Implications of response shift for micro-, meso-, and macro-level healthcare decision-making using results of patient-reported outcome measures
Why this work is in the frame
A frame that forgets how it found something cannot be audited. These are the routes that admitted this work.
Bibliographic record
Abstract
PURPOSE: Results of patient-reported outcome measures (PROMs) are increasingly used to inform healthcare decision-making. Research has shown that response shift can impact PROM results. As part of an international collaboration, our goal is to provide a framework regarding the implications of response shift at the level of patient care (micro), healthcare institute (meso), and healthcare policy (macro). METHODS: Empirical evidence of response shift that can influence patients' self-reported health and preferences provided the foundation for development of the framework.
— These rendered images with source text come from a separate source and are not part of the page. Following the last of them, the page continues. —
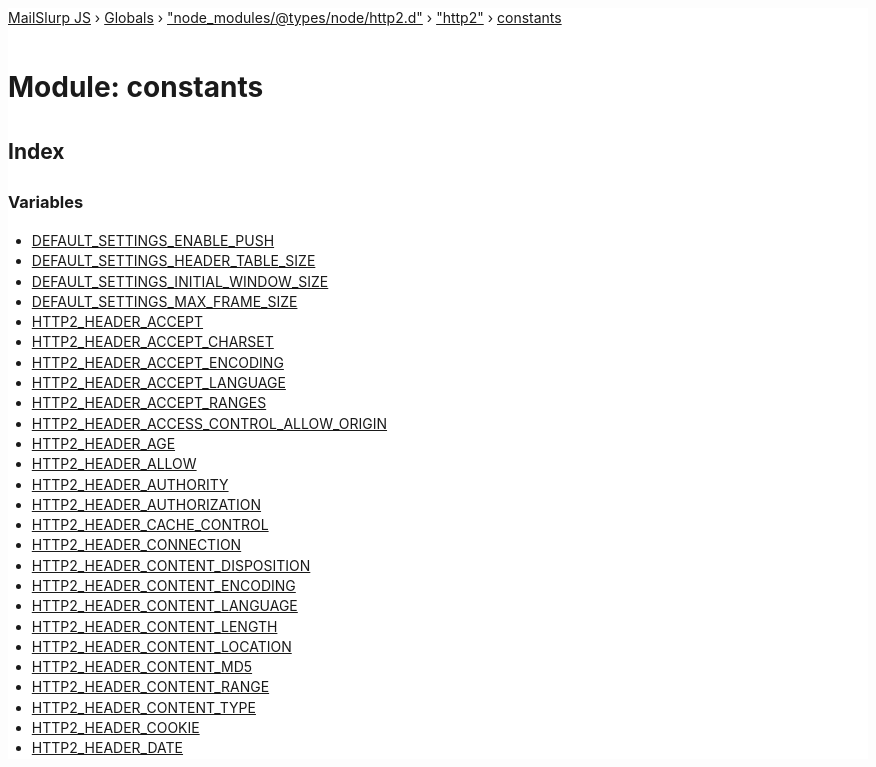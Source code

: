 [MailSlurp JS](../README.md) › [Globals](../globals.md) › ["node_modules/@types/node/http2.d"](_node_modules__types_node_http2_d_.md) › ["http2"](_node_modules__types_node_http2_d_._http2_.md) › [constants](_node_modules__types_node_http2_d_._http2_.constants.md)

# Module: constants

## Index

### Variables

* [DEFAULT_SETTINGS_ENABLE_PUSH](_node_modules__types_node_http2_d_._http2_.constants.md#const-default_settings_enable_push)
* [DEFAULT_SETTINGS_HEADER_TABLE_SIZE](_node_modules__types_node_http2_d_._http2_.constants.md#const-default_settings_header_table_size)
* [DEFAULT_SETTINGS_INITIAL_WINDOW_SIZE](_node_modules__types_node_http2_d_._http2_.constants.md#const-default_settings_initial_window_size)
* [DEFAULT_SETTINGS_MAX_FRAME_SIZE](_node_modules__types_node_http2_d_._http2_.constants.md#const-default_settings_max_frame_size)
* [HTTP2_HEADER_ACCEPT](_node_modules__types_node_http2_d_._http2_.constants.md#const-http2_header_accept)
* [HTTP2_HEADER_ACCEPT_CHARSET](_node_modules__types_node_http2_d_._http2_.constants.md#const-http2_header_accept_charset)
* [HTTP2_HEADER_ACCEPT_ENCODING](_node_modules__types_node_http2_d_._http2_.constants.md#const-http2_header_accept_encoding)
* [HTTP2_HEADER_ACCEPT_LANGUAGE](_node_modules__types_node_http2_d_._http2_.constants.md#const-http2_header_accept_language)
* [HTTP2_HEADER_ACCEPT_RANGES](_node_modules__types_node_http2_d_._http2_.constants.md#const-http2_header_accept_ranges)
* [HTTP2_HEADER_ACCESS_CONTROL_ALLOW_ORIGIN](_node_modules__types_node_http2_d_._http2_.constants.md#const-http2_header_access_control_allow_origin)
* [HTTP2_HEADER_AGE](_node_modules__types_node_http2_d_._http2_.constants.md#const-http2_header_age)
* [HTTP2_HEADER_ALLOW](_node_modules__types_node_http2_d_._http2_.constants.md#const-http2_header_allow)
* [HTTP2_HEADER_AUTHORITY](_node_modules__types_node_http2_d_._http2_.constants.md#const-http2_header_authority)
* [HTTP2_HEADER_AUTHORIZATION](_node_modules__types_node_http2_d_._http2_.constants.md#const-http2_header_authorization)
* [HTTP2_HEADER_CACHE_CONTROL](_node_modules__types_node_http2_d_._http2_.constants.md#const-http2_header_cache_control)
* [HTTP2_HEADER_CONNECTION](_node_modules__types_node_http2_d_._http2_.constants.md#const-http2_header_connection)
* [HTTP2_HEADER_CONTENT_DISPOSITION](_node_modules__types_node_http2_d_._http2_.constants.md#const-http2_header_content_disposition)
* [HTTP2_HEADER_CONTENT_ENCODING](_node_modules__types_node_http2_d_._http2_.constants.md#const-http2_header_content_encoding)
* [HTTP2_HEADER_CONTENT_LANGUAGE](_node_modules__types_node_http2_d_._http2_.constants.md#const-http2_header_content_language)
* [HTTP2_HEADER_CONTENT_LENGTH](_node_modules__types_node_http2_d_._http2_.constants.md#const-http2_header_content_length)
* [HTTP2_HEADER_CONTENT_LOCATION](_node_modules__types_node_http2_d_._http2_.constants.md#const-http2_header_content_location)
* [HTTP2_HEADER_CONTENT_MD5](_node_modules__types_node_http2_d_._http2_.constants.md#const-http2_header_content_md5)
* [HTTP2_HEADER_CONTENT_RANGE](_node_modules__types_node_http2_d_._http2_.constants.md#const-http2_header_content_range)
* [HTTP2_HEADER_CONTENT_TYPE](_node_modules__types_node_http2_d_._http2_.constants.md#const-http2_header_content_type)
* [HTTP2_HEADER_COOKIE](_node_modules__types_node_http2_d_._http2_.constants.md#const-http2_header_cookie)
* [HTTP2_HEADER_DATE](_node_modules__types_node_http2_d_._http2_.constants.md#const-http2_header_date)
Measurement validity theory, hermeneutic philosophy, and micro-, meso-, and macro-level healthcare decision-making informed our theoretical analysis. RESULTS: At the micro-level, patients' self-reported health needs to be interpreted via dialogue with the clinician to avoid misinterpretation of PROM data due to response shift. It is also important to consider the potential impact of response shift on study results, when these are used to support decisions. At the meso-level, individual-level data should be examined for response shift before aggregating PROM data for decision-making related to quality improvement, performance monitoring, and accreditation. At the macro-level, critical reflection on the conceptualization of health is required to know whether response shift needs to be controlled for when PROM data are used to inform healthcare coverage. CONCLUSION: Given empirical evidence of response shift, there is a critical need for guidelines and knowledge translation to avoid potential misinterpretations of PROM results and consequential biases in decision-making. Our framework with guiding questions provides a structure for developing strategies to address potential impacts of response shift at micro-, meso-, and macro-levels.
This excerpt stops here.